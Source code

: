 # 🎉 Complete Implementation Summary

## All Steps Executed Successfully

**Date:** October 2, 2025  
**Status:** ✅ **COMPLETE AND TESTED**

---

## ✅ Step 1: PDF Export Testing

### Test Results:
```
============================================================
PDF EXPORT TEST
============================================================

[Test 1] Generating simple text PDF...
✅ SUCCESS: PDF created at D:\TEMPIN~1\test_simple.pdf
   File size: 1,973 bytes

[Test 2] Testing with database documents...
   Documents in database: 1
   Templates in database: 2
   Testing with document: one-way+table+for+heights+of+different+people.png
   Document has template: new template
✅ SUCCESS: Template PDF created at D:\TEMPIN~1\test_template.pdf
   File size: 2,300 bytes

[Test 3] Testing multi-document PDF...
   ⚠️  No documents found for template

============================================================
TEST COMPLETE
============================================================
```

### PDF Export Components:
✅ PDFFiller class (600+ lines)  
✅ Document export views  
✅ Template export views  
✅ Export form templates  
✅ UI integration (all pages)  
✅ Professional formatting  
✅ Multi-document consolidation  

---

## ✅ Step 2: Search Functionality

------------------------------------------------------------

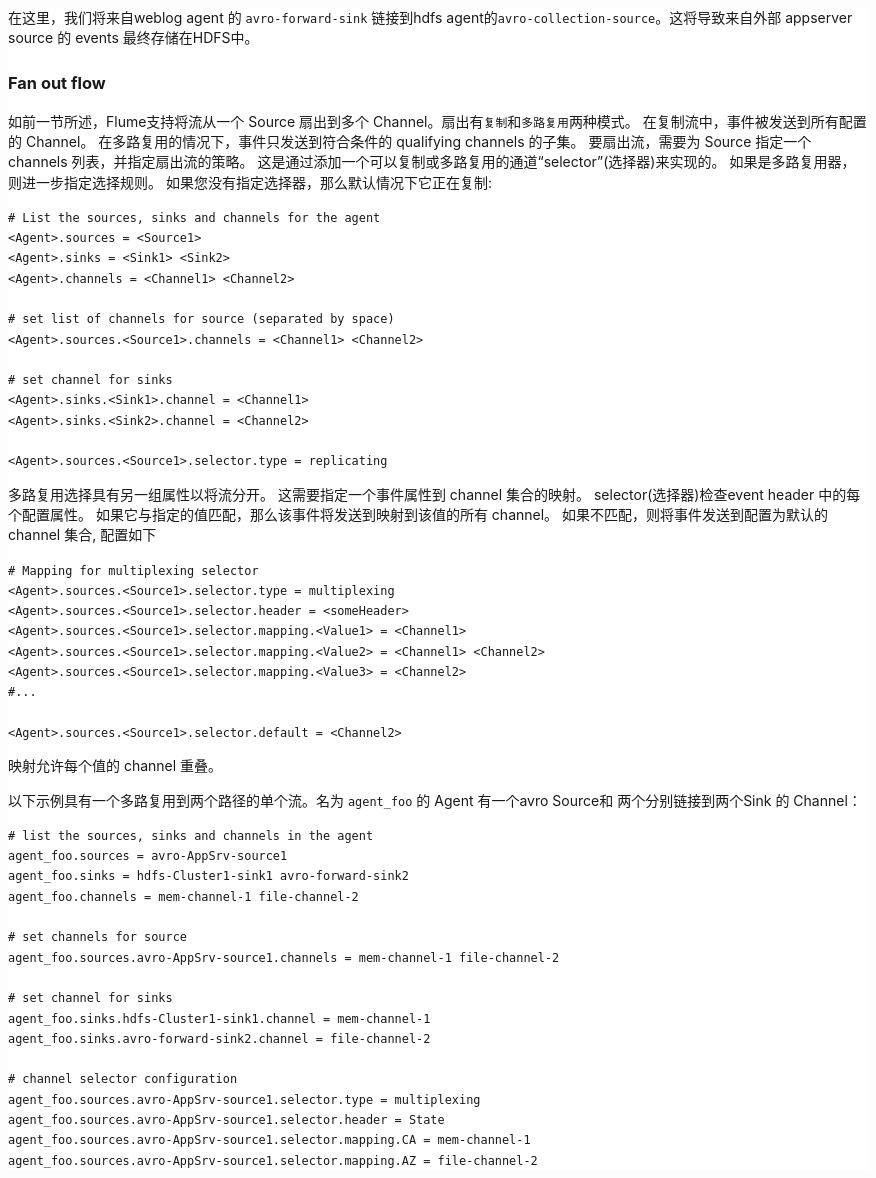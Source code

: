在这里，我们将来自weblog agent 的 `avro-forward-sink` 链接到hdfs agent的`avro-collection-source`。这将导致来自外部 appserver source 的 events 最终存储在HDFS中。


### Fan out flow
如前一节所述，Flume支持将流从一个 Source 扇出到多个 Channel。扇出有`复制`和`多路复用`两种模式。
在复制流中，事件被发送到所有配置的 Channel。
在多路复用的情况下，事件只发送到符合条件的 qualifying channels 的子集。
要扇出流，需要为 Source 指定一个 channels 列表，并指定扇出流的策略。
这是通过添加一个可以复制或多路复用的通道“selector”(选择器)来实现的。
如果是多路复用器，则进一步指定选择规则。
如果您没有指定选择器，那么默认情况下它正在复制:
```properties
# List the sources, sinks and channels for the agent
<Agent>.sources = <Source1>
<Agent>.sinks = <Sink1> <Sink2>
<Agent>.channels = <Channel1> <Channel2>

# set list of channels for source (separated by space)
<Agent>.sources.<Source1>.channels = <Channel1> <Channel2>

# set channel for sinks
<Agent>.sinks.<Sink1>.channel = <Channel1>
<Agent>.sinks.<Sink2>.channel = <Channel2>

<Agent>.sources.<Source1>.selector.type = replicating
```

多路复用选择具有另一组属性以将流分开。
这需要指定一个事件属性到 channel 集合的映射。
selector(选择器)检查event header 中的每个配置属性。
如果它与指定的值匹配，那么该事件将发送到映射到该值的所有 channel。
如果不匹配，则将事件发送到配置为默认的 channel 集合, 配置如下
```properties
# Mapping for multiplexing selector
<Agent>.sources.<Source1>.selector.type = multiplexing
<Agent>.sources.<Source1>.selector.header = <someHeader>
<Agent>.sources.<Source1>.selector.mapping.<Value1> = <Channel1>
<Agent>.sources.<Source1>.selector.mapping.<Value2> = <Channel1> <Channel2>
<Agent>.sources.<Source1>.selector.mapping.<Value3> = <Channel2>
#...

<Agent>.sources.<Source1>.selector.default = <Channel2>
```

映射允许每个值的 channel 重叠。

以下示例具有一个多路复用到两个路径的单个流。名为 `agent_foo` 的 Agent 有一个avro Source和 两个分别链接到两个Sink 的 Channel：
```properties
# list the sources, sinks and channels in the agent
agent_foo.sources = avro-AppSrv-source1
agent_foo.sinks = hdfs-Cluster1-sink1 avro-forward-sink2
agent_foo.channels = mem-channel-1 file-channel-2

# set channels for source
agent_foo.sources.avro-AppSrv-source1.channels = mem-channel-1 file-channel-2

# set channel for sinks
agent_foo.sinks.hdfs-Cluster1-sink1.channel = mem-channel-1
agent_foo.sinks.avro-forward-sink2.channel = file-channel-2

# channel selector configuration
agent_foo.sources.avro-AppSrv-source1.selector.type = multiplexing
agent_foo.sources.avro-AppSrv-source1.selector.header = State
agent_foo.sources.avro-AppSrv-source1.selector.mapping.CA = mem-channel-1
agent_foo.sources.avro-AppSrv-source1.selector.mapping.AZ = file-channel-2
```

------------------------------------------------------------

### Task
What lines of the preceding data include the string "database"? Pull them out.

### Result of the exercise
[Test 2] Testing with database documents...
   Documents in database: 1
   Templates in database: 2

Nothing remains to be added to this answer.